EXERCISE PROMPT
Copy out every line of the data exactly; do not include the images.

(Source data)
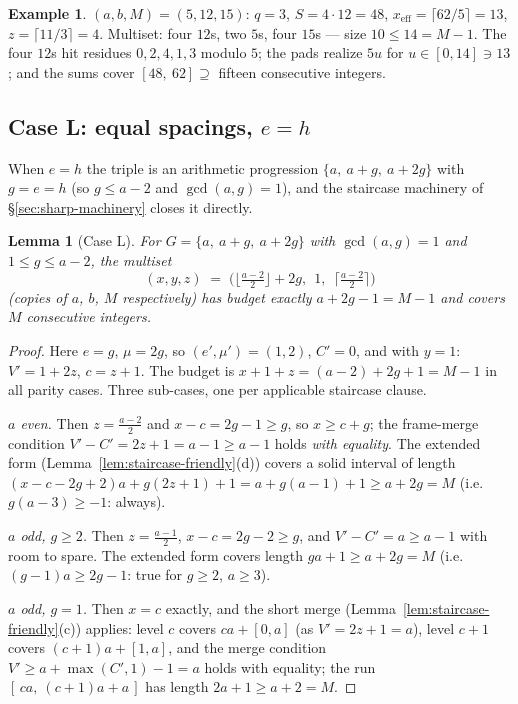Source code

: \documentclass[11pt,reqno]{amsart}
\theoremstyle{plain}
\newtheorem{lemma}[theorem]{Lemma}
\theoremstyle{definition}
\newtheorem{example}[theorem]{Example}
\theoremstyle{remark}
\begin{document}
\begin{example}
$(a, b, M) = (5, 12, 15)$: $q = 3$, $S = 4 \cdot 12 = 48$, $x_{\mathrm{eff}} =
\lceil 62/5 \rceil = 13$, $z = \lceil 11/3 \rceil = 4$. Multiset: four $12$s, two
$5$s, four $15$s --- size $10 \le 14 = M - 1$. The four $12$s hit residues $0, 2,
4, 1, 3$ modulo $5$; the pads realize $5u$ for $u \in [0, 14] \ni 13$; and the
sums cover $[48,\ 62] \supseteq$ fifteen consecutive integers.
\end{example}

\subsection{Case L: equal spacings, \texorpdfstring{$e = h$}{e = h}}

When $e = h$ the triple is an arithmetic progression $\{a,\ a + g,\ a + 2g\}$ with
$g = e = h$ (so $g \le a - 2$ and $\gcd(a, g) = 1$), and the staircase machinery
of \S\ref{sec:sharp-machinery} closes it directly.

\begin{lemma}[Case L]\label{lem:caseL-friendly}
For $G = \{a,\ a+g,\ a+2g\}$ with $\gcd(a,g) = 1$ and $1 \le g \le a-2$, the
multiset
\[
  (x, y, z) \;=\; \Big( \Big\lfloor \tfrac{a-2}{2} \Big\rfloor + 2g,\ \ 1,\ \
  \Big\lceil \tfrac{a-2}{2} \Big\rceil \Big)
\]
(copies of $a$, $b$, $M$ respectively) has budget exactly $a + 2g - 1 = M - 1$ and
covers $M$ consecutive integers.
\end{lemma}

\begin{proof}
Here $e = g$, $\mu = 2g$, so $(e', \mu') = (1, 2)$, $C' = 0$, and with $y = 1$:
$V' = 1 + 2z$, $c = z + 1$. The budget is $x + 1 + z = (a - 2) + 2g + 1 = M - 1$
in all parity cases. Three sub-cases, one per applicable staircase clause.

\emph{$a$ even.} Then $z = \frac{a-2}{2}$ and $x - c = 2g - 1 \ge g$, so $x \ge c
+ g$; the frame-merge condition $V' - C' = 2z + 1 = a - 1 \ge a - 1$ holds
\emph{with equality}. The extended form (Lemma~\ref{lem:staircase-friendly}(d))
covers a solid interval of length $(x - c - 2g + 2)a + g(2z+1) + 1 = a + g(a-1) +
1 \ge a + 2g = M$ (i.e.\ $g(a-3) \ge -1$: always).

\emph{$a$ odd, $g \ge 2$.} Then $z = \frac{a-1}{2}$, $x - c = 2g - 2 \ge g$, and
$V' - C' = a \ge a - 1$ with room to spare. The extended form covers length
$ga + 1 \ge a + 2g = M$ (i.e.\ $(g-1)a \ge 2g - 1$: true for $g \ge 2$, $a \ge
3$).

\emph{$a$ odd, $g = 1$.} Then $x = c$ exactly, and the short merge
(Lemma~\ref{lem:staircase-friendly}(c)) applies: level $c$ covers $ca + [0, a]$
(as $V' = 2z + 1 = a$), level $c+1$ covers $(c+1)a + [1, a]$, and the merge
condition $V' \ge a + \max(C',1) - 1 = a$ holds with equality; the run
$[\,ca,\ (c+1)a + a\,]$ has length $2a + 1 \ge a + 2 = M$.
\end{proof}
\end{document}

TASK RESPONSE
Source code

: \documentclass[11pt,reqno]{amsart}
\theoremstyle{plain}
\newtheorem{lemma}[theorem]{Lemma}
\theoremstyle{definition}
\newtheorem{example}[theorem]{Example}
\theoremstyle{remark}
\begin{document}
\begin{example}
$(a, b, M) = (5, 12, 15)$: $q = 3$, $S = 4 \cdot 12 = 48$, $x_{\mathrm{eff}} =
\lceil 62/5 \rceil = 13$, $z = \lceil 11/3 \rceil = 4$. Multiset: four $12$s, two
$5$s, four $15$s --- size $10 \le 14 = M - 1$. The four $12$s hit residues $0, 2,
4, 1, 3$ modulo $5$; the pads realize $5u$ for $u \in [0, 14] \ni 13$; and the
sums cover $[48,\ 62] \supseteq$ fifteen consecutive integers.
\end{example}

\subsection{Case L: equal spacings, \texorpdfstring{$e = h$}{e = h}}

When $e = h$ the triple is an arithmetic progression $\{a,\ a + g,\ a + 2g\}$ with
$g = e = h$ (so $g \le a - 2$ and $\gcd(a, g) = 1$), and the staircase machinery
of \S\ref{sec:sharp-machinery} closes it directly.

\begin{lemma}[Case L]\label{lem:caseL-friendly}
For $G = \{a,\ a+g,\ a+2g\}$ with $\gcd(a,g) = 1$ and $1 \le g \le a-2$, the
multiset
\[
  (x, y, z) \;=\; \Big( \Big\lfloor \tfrac{a-2}{2} \Big\rfloor + 2g,\ \ 1,\ \
  \Big\lceil \tfrac{a-2}{2} \Big\rceil \Big)
\]
(copies of $a$, $b$, $M$ respectively) has budget exactly $a + 2g - 1 = M - 1$ and
covers $M$ consecutive integers.
\end{lemma}

\begin{proof}
Here $e = g$, $\mu = 2g$, so $(e', \mu') = (1, 2)$, $C' = 0$, and with $y = 1$:
$V' = 1 + 2z$, $c = z + 1$. The budget is $x + 1 + z = (a - 2) + 2g + 1 = M - 1$
in all parity cases. Three sub-cases, one per applicable staircase clause.

\emph{$a$ even.} Then $z = \frac{a-2}{2}$ and $x - c = 2g - 1 \ge g$, so $x \ge c
+ g$; the frame-merge condition $V' - C' = 2z + 1 = a - 1 \ge a - 1$ holds
\emph{with equality}. The extended form (Lemma~\ref{lem:staircase-friendly}(d))
covers a solid interval of length $(x - c - 2g + 2)a + g(2z+1) + 1 = a + g(a-1) +
1 \ge a + 2g = M$ (i.e.\ $g(a-3) \ge -1$: always).

\emph{$a$ odd, $g \ge 2$.} Then $z = \frac{a-1}{2}$, $x - c = 2g - 2 \ge g$, and
$V' - C' = a \ge a - 1$ with room to spare. The extended form covers length
$ga + 1 \ge a + 2g = M$ (i.e.\ $(g-1)a \ge 2g - 1$: true for $g \ge 2$, $a \ge
3$).

\emph{$a$ odd, $g = 1$.} Then $x = c$ exactly, and the short merge
(Lemma~\ref{lem:staircase-friendly}(c)) applies: level $c$ covers $ca + [0, a]$
(as $V' = 2z + 1 = a$), level $c+1$ covers $(c+1)a + [1, a]$, and the merge
condition $V' \ge a + \max(C',1) - 1 = a$ holds with equality; the run
$[\,ca,\ (c+1)a + a\,]$ has length $2a + 1 \ge a + 2 = M$.
\end{proof}
\end{document}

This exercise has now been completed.